START RECORDS FOR THIS TASK
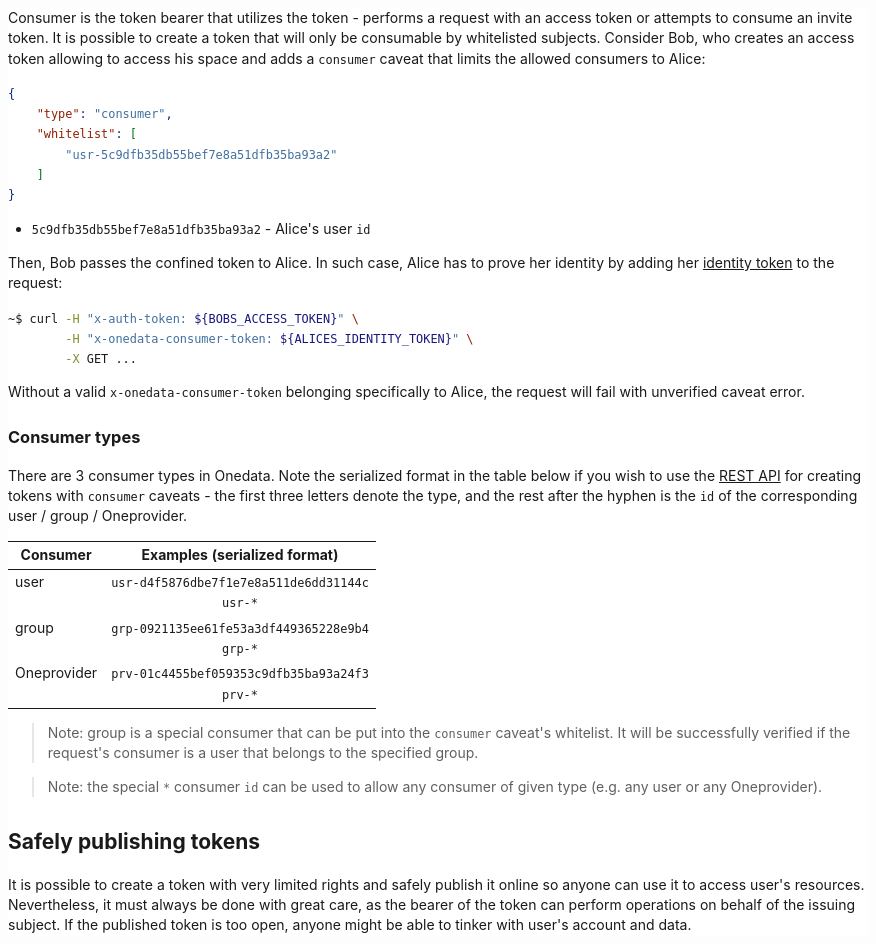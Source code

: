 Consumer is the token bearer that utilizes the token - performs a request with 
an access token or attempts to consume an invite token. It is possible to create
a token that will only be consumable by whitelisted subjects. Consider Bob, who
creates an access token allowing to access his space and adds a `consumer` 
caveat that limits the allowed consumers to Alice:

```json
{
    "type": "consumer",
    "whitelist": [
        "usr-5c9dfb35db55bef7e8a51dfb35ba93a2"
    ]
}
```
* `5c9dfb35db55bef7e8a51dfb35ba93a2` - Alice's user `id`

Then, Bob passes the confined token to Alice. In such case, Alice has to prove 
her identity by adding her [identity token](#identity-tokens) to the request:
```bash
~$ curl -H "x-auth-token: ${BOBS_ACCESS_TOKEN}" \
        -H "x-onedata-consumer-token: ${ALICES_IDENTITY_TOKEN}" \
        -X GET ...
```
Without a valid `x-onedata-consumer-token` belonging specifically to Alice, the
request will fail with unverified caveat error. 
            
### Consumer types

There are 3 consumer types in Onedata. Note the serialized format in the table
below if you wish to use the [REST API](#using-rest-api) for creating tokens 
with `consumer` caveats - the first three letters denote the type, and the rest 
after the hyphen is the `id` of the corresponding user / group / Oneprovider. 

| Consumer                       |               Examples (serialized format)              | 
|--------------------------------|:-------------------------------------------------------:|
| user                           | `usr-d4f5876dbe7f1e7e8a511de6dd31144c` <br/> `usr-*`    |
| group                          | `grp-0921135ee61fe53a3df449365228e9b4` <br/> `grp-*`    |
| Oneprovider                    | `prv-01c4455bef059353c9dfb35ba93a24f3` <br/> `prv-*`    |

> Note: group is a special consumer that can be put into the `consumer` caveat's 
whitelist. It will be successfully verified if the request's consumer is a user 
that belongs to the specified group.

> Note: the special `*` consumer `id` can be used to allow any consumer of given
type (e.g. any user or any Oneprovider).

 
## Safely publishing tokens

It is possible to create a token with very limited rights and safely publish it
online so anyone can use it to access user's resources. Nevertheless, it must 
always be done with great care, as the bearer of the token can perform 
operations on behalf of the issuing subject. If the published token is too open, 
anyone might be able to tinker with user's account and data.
END RECORDS FOR THIS TASK
START RECORDS FOR THIS TASK
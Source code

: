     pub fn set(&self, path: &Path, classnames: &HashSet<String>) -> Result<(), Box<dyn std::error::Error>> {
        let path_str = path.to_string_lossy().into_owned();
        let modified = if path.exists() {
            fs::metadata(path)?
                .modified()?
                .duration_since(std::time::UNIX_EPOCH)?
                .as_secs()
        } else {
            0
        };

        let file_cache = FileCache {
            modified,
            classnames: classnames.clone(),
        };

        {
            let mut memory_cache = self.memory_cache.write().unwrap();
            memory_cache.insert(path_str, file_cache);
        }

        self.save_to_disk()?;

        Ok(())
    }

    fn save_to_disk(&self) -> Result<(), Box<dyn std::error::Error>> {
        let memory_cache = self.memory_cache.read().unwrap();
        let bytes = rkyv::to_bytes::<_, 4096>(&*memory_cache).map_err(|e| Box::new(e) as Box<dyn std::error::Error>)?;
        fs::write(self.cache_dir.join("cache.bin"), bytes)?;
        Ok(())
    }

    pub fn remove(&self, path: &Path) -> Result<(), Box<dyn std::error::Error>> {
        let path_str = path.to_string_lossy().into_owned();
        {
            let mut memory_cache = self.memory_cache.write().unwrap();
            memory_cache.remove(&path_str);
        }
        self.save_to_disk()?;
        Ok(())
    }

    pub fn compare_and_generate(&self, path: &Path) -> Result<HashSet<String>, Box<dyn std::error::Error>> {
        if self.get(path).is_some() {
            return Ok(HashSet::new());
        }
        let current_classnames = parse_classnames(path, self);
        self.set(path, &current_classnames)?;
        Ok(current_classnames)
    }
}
END RECORDS FOR THIS TASK
**TASK GOAL:** Copy each line of the listing that holds the word "rest".

**WRITTEN SOLUTION:**
below if you wish to use the [REST API](#using-rest-api) for creating tokens 
with `consumer` caveats - the first three letters denote the type, and the rest 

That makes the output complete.